===== LISTED RECORDS

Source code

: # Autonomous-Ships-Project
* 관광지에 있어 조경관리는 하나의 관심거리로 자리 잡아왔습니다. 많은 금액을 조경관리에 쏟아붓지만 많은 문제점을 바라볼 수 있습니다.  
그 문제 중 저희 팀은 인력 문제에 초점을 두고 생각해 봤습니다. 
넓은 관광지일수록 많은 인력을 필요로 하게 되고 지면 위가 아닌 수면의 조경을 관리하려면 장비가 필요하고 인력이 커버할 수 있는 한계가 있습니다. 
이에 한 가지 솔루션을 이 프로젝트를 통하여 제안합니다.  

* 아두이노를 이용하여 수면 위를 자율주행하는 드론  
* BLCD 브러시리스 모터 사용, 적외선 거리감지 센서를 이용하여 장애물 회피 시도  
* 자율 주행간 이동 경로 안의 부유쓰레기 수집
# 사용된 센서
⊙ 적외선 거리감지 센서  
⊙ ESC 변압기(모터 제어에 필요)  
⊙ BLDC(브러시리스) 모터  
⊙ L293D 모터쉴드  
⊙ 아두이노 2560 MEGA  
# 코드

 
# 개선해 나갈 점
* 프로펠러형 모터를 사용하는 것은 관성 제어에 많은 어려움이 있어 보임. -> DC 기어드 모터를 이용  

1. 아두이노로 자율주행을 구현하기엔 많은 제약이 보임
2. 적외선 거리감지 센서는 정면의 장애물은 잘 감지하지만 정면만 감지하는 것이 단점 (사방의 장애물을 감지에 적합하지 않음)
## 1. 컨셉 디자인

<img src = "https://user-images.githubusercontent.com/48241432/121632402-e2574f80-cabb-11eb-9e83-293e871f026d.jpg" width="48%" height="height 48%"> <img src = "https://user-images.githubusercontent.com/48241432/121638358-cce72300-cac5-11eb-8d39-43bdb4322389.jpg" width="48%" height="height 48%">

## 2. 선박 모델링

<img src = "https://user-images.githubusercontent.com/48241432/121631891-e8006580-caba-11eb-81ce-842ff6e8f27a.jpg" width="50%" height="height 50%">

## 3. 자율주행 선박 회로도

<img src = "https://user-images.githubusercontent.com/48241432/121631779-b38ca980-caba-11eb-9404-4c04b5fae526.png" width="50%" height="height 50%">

==========

* [WORK TO COMPLETE]
"https" is the string to look for; please copy every line of the records above where it appears.

* [PROBLEM SOLUTION]
<img src = "https://user-images.githubusercontent.com/48241432/121632402-e2574f80-cabb-11eb-9e83-293e871f026d.jpg" width="48%" height="height 48%"> <img src = "https://user-images.githubusercontent.com/48241432/121638358-cce72300-cac5-11eb-8d39-43bdb4322389.jpg" width="48%" height="height 48%">
<img src = "https://user-images.githubusercontent.com/48241432/121631891-e8006580-caba-11eb-81ce-842ff6e8f27a.jpg" width="50%" height="height 50%">
<img src = "https://user-images.githubusercontent.com/48241432/121631779-b38ca980-caba-11eb-9404-4c04b5fae526.png" width="50%" height="height 50%">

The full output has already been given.